GPU access is fail-closed. The server's GPU ceiling defaults to zero, which denies the devices. When a session is launched against an environment whose `resources` include a GPU, the pod is scheduled with that GPU count and the ceiling is set to match, so each `run()` asks for the devices and the bubblewrap backend binds `/dev/nvidia*` into the sandboxed child. A sandbox launched on a non-GPU pod or with a zero ceiling, simply can't see a GPU.

## Resource sizing: don't under-cap the sandbox

The in-pod sandbox runs under a memory/CPU ceiling derived from the pod's resources (less a small reserve for sandbox-server itself). If that ceiling is too low, `import torch` fails while memory-mapping libtorch.

To avoid it, size the `SandboxEnvironment.resources` for the framework, not just the GPU. The `cpu="4", memory="16Gi"` above is a sane floor for PyTorch on a single L4. When you set `resources` on the environment (or per launch via `sb.session(resources=...)`), the sandbox ceiling is derived from that value automatically. The fallback `mem_ceiling_mb` / `cpu_ceiling_milli` kwargs apply only when no resources are given.

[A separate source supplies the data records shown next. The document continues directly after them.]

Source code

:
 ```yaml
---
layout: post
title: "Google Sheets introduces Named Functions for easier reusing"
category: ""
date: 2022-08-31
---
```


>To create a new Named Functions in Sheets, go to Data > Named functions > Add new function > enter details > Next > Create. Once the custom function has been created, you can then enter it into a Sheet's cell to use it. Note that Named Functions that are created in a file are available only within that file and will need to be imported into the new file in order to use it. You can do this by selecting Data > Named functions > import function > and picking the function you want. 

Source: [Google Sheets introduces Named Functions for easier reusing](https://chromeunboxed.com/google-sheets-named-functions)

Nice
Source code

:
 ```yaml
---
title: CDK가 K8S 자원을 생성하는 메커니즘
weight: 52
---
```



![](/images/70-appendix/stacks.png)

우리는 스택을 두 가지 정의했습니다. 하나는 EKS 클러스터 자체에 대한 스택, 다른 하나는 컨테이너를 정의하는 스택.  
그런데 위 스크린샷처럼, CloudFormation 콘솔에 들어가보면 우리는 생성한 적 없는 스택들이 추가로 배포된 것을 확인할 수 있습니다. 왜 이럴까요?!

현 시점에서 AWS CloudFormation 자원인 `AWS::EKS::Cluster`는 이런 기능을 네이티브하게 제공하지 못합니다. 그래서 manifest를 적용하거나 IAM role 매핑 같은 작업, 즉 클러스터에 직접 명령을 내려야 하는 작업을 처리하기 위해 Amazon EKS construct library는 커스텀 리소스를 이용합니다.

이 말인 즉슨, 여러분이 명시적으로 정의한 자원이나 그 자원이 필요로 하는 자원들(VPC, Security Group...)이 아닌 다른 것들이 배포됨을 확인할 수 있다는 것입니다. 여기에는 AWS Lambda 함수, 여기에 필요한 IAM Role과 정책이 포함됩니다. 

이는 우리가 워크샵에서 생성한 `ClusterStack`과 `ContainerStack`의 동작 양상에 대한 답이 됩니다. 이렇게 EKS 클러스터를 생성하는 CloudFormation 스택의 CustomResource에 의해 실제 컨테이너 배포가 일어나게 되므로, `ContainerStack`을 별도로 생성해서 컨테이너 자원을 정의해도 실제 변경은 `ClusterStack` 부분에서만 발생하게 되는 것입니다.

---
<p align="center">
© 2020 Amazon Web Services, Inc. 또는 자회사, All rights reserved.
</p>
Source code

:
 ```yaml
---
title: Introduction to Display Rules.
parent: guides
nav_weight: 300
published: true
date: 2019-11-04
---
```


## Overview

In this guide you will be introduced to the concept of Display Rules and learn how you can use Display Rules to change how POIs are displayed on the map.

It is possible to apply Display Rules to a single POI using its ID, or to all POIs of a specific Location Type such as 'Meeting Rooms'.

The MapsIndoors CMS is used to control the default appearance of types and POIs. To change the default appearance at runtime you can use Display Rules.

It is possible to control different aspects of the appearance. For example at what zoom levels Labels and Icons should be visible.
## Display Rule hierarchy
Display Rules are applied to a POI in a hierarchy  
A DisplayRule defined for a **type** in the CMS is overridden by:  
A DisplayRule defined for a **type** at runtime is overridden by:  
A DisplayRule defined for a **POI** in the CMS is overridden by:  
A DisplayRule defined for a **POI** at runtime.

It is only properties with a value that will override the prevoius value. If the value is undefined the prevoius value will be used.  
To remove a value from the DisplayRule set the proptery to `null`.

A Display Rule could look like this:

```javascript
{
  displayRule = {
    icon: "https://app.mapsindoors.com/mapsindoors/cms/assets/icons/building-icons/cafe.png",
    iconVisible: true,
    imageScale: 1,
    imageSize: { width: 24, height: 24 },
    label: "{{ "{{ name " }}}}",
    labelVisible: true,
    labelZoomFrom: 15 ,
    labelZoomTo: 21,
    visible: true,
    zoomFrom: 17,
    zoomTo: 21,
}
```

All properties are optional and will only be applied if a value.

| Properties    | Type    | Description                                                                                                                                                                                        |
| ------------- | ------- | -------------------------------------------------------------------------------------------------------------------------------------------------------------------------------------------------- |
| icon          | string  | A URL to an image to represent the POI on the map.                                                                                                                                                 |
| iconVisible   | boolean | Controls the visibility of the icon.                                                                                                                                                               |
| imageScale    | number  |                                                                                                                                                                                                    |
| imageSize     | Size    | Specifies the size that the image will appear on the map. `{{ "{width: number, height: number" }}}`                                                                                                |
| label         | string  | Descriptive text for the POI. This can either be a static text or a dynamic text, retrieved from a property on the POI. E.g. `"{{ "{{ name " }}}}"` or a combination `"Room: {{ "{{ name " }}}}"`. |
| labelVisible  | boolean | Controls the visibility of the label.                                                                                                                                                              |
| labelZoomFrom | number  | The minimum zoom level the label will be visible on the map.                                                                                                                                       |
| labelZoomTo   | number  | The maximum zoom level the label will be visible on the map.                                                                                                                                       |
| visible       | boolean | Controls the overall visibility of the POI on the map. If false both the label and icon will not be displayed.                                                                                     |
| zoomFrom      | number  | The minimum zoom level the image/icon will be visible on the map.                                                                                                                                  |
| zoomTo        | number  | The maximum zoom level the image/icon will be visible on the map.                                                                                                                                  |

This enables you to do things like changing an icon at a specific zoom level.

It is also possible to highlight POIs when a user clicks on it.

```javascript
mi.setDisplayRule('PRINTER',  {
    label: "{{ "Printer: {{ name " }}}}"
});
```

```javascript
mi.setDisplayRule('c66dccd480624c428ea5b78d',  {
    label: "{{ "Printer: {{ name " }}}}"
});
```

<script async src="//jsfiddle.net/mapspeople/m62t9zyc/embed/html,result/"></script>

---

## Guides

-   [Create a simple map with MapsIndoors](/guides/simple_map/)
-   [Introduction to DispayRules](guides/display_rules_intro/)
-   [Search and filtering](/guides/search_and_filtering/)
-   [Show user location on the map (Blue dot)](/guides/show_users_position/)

> [!NOTE] GPU type and count
> The `gpu="L4:1"` form selects the accelerator class and count via `flyte.Resources`. Use whatever GPU classes your cluster offers; the sandbox machinery is agnostic to the specific device.

## On-device GPU

Running a GPU workload on-device (in the calling task's own pod, no sandbox-server) works under the same constraint: `backend="bubblewrap"` on a pod that has a GPU and the bubblewrap prerequisites (`CAP_SYS_ADMIN` + unconfined AppArmor via `flyte.PodTemplate.allow_nested_sandboxing()`). The on-device sandbox runs `script_type="python"` against the current interpreter, so the GPU framework just needs to be importable from the task's own venv.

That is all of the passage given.